Yelp Review Filter
Yelp Review Filter
As many know, Yelp is a review website that was created to improve connections between people and businesses. The way Yelp works is that users can rate and submit feedback to businesses through the website. These reviews are publicly visible and serve the dual purpose of providing the business valuable feedback as well as giving prospecting customers an idea of the quality of services offered.
The significance of these kinds of interactions are high. For example, a terrible review for a restaurant can drive away many diners. On the other hand, many high reviews can cause the restaurant to appear at top of the search list and boost its business. As you can imagine, this automatically creates an environment for misbehavior. Restaurants may bribe people to give them high reviews. Restaurants owners might give themselves high reviews. Restaurants might even give other restaurants negative reviews. There are many scenarios that would create incentives for false reviews.
For this reason, Yelp has implemented many algorithms that can estimate the validity of reviews and decide whether to use them in the overall rating of a business. These algorithms are collectively known as the Yelp Review Filter. The Review Filter will analyze reviews and assign them some measure of validity. Valid reviews are more likely to show up at the top of a search for reviews, and less valid reviews are more likely to show up at the bottom or not even factor into a business’s rating at all. To understand this better, we can think of the interactions between customers and businesses as a pseudo hub-authority model, where the hubs are customers who endorse the authorities, which are the businesses.

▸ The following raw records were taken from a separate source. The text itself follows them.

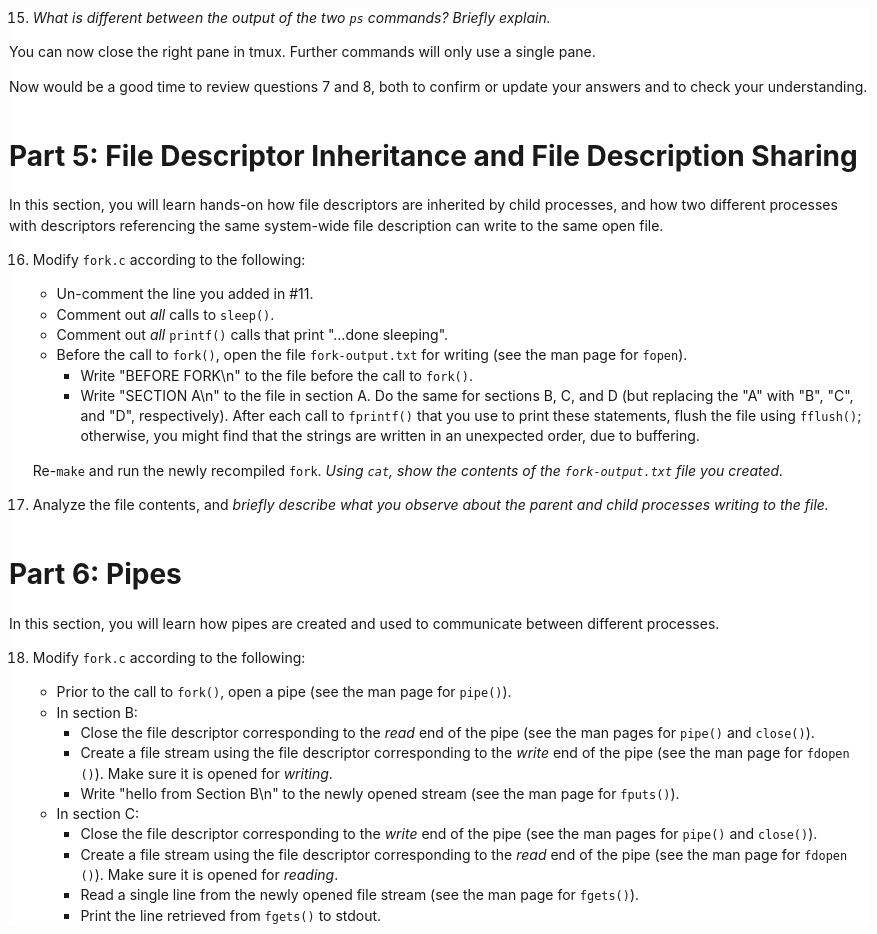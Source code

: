  15. *What is different between the output of the two `ps` commands?  Briefly
     explain.*
    
You can now close the right pane in tmux.  Further commands will only use a
single pane.

Now would be a good time to review questions 7 and 8, both to confirm or update
your answers and to check your understanding.


# Part 5: File Descriptor Inheritance and File Description Sharing

In this section, you will learn hands-on how file descriptors are inherited by
child processes, and how two different processes with descriptors referencing
the same system-wide file description can write to the same open file.

 16. Modify `fork.c` according to the following:

     - Un-comment the line you added in #11.
     - Comment out _all_ calls to `sleep()`.
     - Comment out _all_ `printf()` calls that print "...done sleeping".
     - Before the call to `fork()`, open the file `fork-output.txt` for writing
       (see the man page for `fopen`).
       - Write "BEFORE FORK\n" to the file before the call to `fork()`.
       - Write "SECTION A\n" to the file in section A. Do the same for sections
	 B, C, and D (but replacing the "A" with "B", "C", and "D",
	 respectively). After each call to `fprintf()` that you use to print
	 these statements, flush the file using `fflush()`;  otherwise, you
	 might find that the strings are written in an unexpected order, due to
         buffering.

     Re-`make` and run the newly recompiled `fork`. *Using `cat`, show the
     contents of the `fork-output.txt` file you created.*

 17. Analyze the file contents, and *briefly describe what you observe about
     the parent and child processes writing to the file.*


# Part 6: Pipes

In this section, you will learn how pipes are created and used to communicate
between different processes.

 18. Modify `fork.c` according to the following:

     - Prior to the call to `fork()`, open a pipe (see the man page for
       `pipe()`).
     - In section B:
       - Close the file descriptor corresponding to the _read_ end of the pipe
         (see the man pages for `pipe()` and `close()`).
       - Create a file stream using the file descriptor corresponding to the
         _write_ end of the pipe (see the man page for `fdopen()`).  Make sure
         it is opened for _writing_.
       - Write "hello from Section B\n" to the newly opened stream (see the man
         page for `fputs()`).
     - In section C:
       - Close the file descriptor corresponding to the _write_ end of the
         pipe (see the man pages for `pipe()` and `close()`).
       - Create a file stream using the file descriptor corresponding to the
         _read_ end of the pipe (see the man page for `fdopen()`).  Make sure
         it is opened for _reading_.
       - Read a single line from the newly opened file stream (see the man page
         for `fgets()`).
       - Print the line retrieved from `fgets()` to stdout.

The model I am about to detail will be simplified greatly and won’t represent the rating/review model perfectly. However, it can still serve as a good analogy. Let’s assume, for the sake of simplicity, that there are two types of edges that can be drawn between customers and businesses, an approval edge and a disapproval edge. This makes sense because customers can rate the business. Let’s also assume that we can draw edges between customers to represent social activity. Yelp accounts typically link to a social media account so this makes sense. An example of this graph would look something like this, where the black edges represent interactions between reviewers, red lines represent disapproval toward a business, and green lines represent approval toward a business.
The quality of a business can be represented by the inflow of green and red edges. Here, we can see that Goldie’s could be a good business because it has 3 green edges pointing into it. RPCC may be a lower quality business because it has 2 red edges pointing into it and only 1 green edge. We may also want to look into the legitimacy of the hubs that these red/green edges are coming from. The Yelp Review Filter’s job is to filter out any reviews it deems as suspicious and not genuine.
Duplicate reviews are usually a cause for concern. For example, if Alice were to write positive reviews for Goldie’s three times (represented by three green arrows pointing from Alice to Goldie’s), the Review Filter will find that suspicious and filter out some, if not all, reviews from Alice.
Another cause for suspicion might be that a user only gives 5 star reviews. Charles’s activity might raise some red flags because he has only given positive reviews (three green arrows coming out of Charles). This would be even more suspicious if there were, say 30 businesses, and Charles gave 5-star reviews to each one. Yelp’s Review Filter’s job is to filter out such reviews.
Finally, a user’s interactions with the community factor into the validity of his/her review. Reviewers with friends are far more likely to have credibility and their reviews will less likely be filtered. Charles has little interaction with the rest of the customers, so this may increase the chance that his reviews get filtered. A and B are connected so their reviews may hold a little more validity.